Farris and Dan Wilks, billionaires who have enriched themselves from the fracking frenzy in West Texas, made a “record-setting” $15 million contribution to the pro- Ted Cruz Super PAC Keep The Promise. This is the largest-known donation by any individuals in the 2016 race so far.
When billionaires can give so much money – recall that $15 million is the total that progressive candidate Bernie Sanders raised from hundreds of thousands of small donors – it should be no surprise that they will have influence over a politician's point of view.In early 2014, Cruz introduced his so-called American Energy Renaissance Act, which among other things curtailed the federal government's power to regulate fracking altogether while opening up more land and offshore territory to dirty energy exploration.

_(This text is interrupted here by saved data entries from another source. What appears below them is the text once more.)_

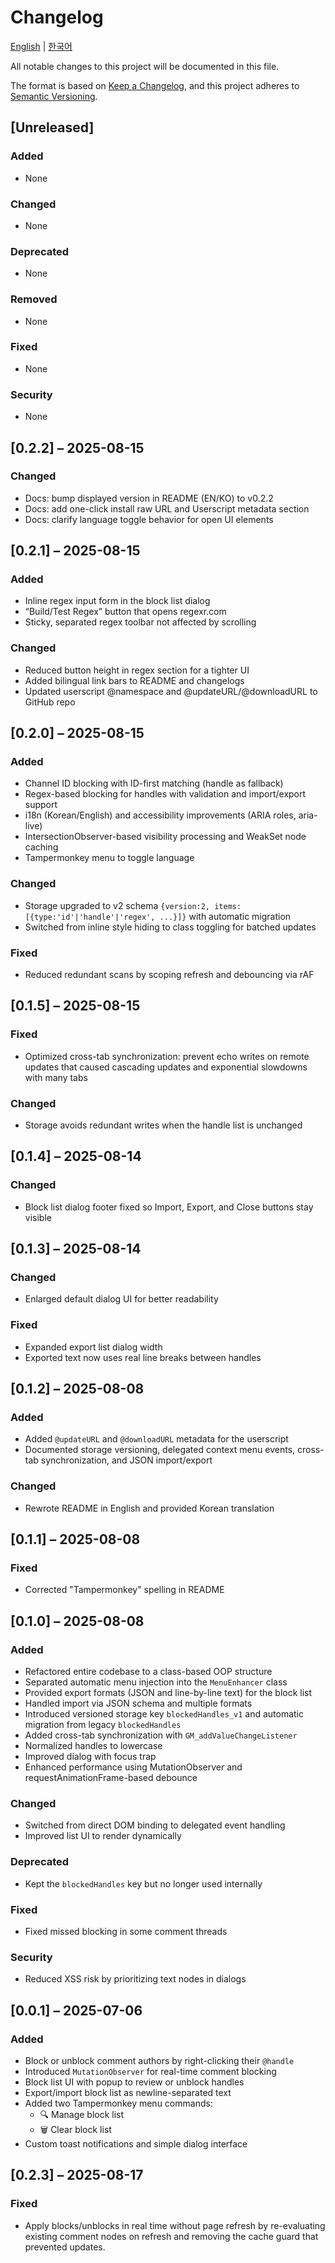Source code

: # Changelog

[English](CHANGELOG.md) | [한국어](CHANGELOG.ko.md)

All notable changes to this project will be documented in this file.

The format is based on [Keep a Changelog](https://keepachangelog.com/en/1.1.0/),
and this project adheres to [Semantic Versioning](https://semver.org/spec/v2.0.0.html).

## [Unreleased]

### Added
- None

### Changed
- None

### Deprecated
- None

### Removed
- None

### Fixed
- None

### Security
- None

## [0.2.2] – 2025-08-15

### Changed
- Docs: bump displayed version in README (EN/KO) to v0.2.2
- Docs: add one-click install raw URL and Userscript metadata section
- Docs: clarify language toggle behavior for open UI elements

## [0.2.1] – 2025-08-15

### Added
- Inline regex input form in the block list dialog
- “Build/Test Regex” button that opens regexr.com
- Sticky, separated regex toolbar not affected by scrolling

### Changed
- Reduced button height in regex section for a tighter UI
- Added bilingual link bars to README and changelogs
- Updated userscript @namespace and @updateURL/@downloadURL to GitHub repo

## [0.2.0] – 2025-08-15

### Added
- Channel ID blocking with ID-first matching (handle as fallback)
- Regex-based blocking for handles with validation and import/export support
- i18n (Korean/English) and accessibility improvements (ARIA roles, aria-live)
- IntersectionObserver-based visibility processing and WeakSet node caching
- Tampermonkey menu to toggle language

### Changed
- Storage upgraded to v2 schema `{version:2, items:[{type:'id'|'handle'|'regex', ...}]}` with automatic migration
- Switched from inline style hiding to class toggling for batched updates

### Fixed
- Reduced redundant scans by scoping refresh and debouncing via rAF

## [0.1.5] – 2025-08-15

### Fixed
- Optimized cross-tab synchronization: prevent echo writes on remote updates that caused cascading updates and exponential slowdowns with many tabs

### Changed
- Storage avoids redundant writes when the handle list is unchanged

## [0.1.4] – 2025-08-14

### Changed
- Block list dialog footer fixed so Import, Export, and Close buttons stay visible

## [0.1.3] – 2025-08-14

### Changed
- Enlarged default dialog UI for better readability

### Fixed
- Expanded export list dialog width
- Exported text now uses real line breaks between handles

## [0.1.2] – 2025-08-08

### Added
- Added `@updateURL` and `@downloadURL` metadata for the userscript
- Documented storage versioning, delegated context menu events, cross-tab synchronization, and JSON import/export

### Changed
- Rewrote README in English and provided Korean translation

## [0.1.1] – 2025-08-08

### Fixed
- Corrected "Tampermonkey" spelling in README

## [0.1.0] – 2025-08-08

### Added
- Refactored entire codebase to a class-based OOP structure
- Separated automatic menu injection into the `MenuEnhancer` class
- Provided export formats (JSON and line-by-line text) for the block list
- Handled import via JSON schema and multiple formats
- Introduced versioned storage key `blockedHandles_v1` and automatic migration from legacy `blockedHandles`
- Added cross-tab synchronization with `GM_addValueChangeListener`
- Normalized handles to lowercase
- Improved dialog with focus trap
- Enhanced performance using MutationObserver and requestAnimationFrame-based debounce

### Changed
- Switched from direct DOM binding to delegated event handling
- Improved list UI to render dynamically

### Deprecated
- Kept the `blockedHandles` key but no longer used internally

### Fixed
- Fixed missed blocking in some comment threads

### Security
- Reduced XSS risk by prioritizing text nodes in dialogs

## [0.0.1] – 2025-07-06

### Added
- Block or unblock comment authors by right-clicking their `@handle`
- Introduced `MutationObserver` for real-time comment blocking
- Block list UI with popup to review or unblock handles
- Export/import block list as newline-separated text
- Added two Tampermonkey menu commands:
  - 🔍 Manage block list
  - 🗑️ Clear block list
- Custom toast notifications and simple dialog interface
## [0.2.3] – 2025-08-17

### Fixed
- Apply blocks/unblocks in real time without page refresh by re-evaluating existing comment nodes on refresh and removing the cache guard that prevented updates.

He appeared at the Heritage Foundation's 501(c)4 wing, Heritage Action, to promote his bill. Rather than engage seriously in the debate over fracking, which would involve taking note of environmental and safety concerns, Cruz sung the gospel of the process. He called the fracking boom a “providential blessing,” literally applying messianic language to the process. Cruz also praised Pennsylvania for its embrace of fracking in the Marcellus shale, and condemned New York for its cautiousness on the process.
The Wilks brothers are in a way the perfect funders for Cruz. Not only do they make their fortune off of fracking that the senator has embraced, but they are heavily courting the Christian Right, which is an ally Cruz is seeking in the upcoming primary. They fund a network of anti-gay and anti-Muslim organizations, as well as home school networks and right-wing think tanks.
“The Wilks brothers worry that America's declining morals will especially hurt the young generation, so they're using the riches the Lord has blessed them with to back specific goals,” gushed the Christian Broadcasting Network's David Brody in 2013.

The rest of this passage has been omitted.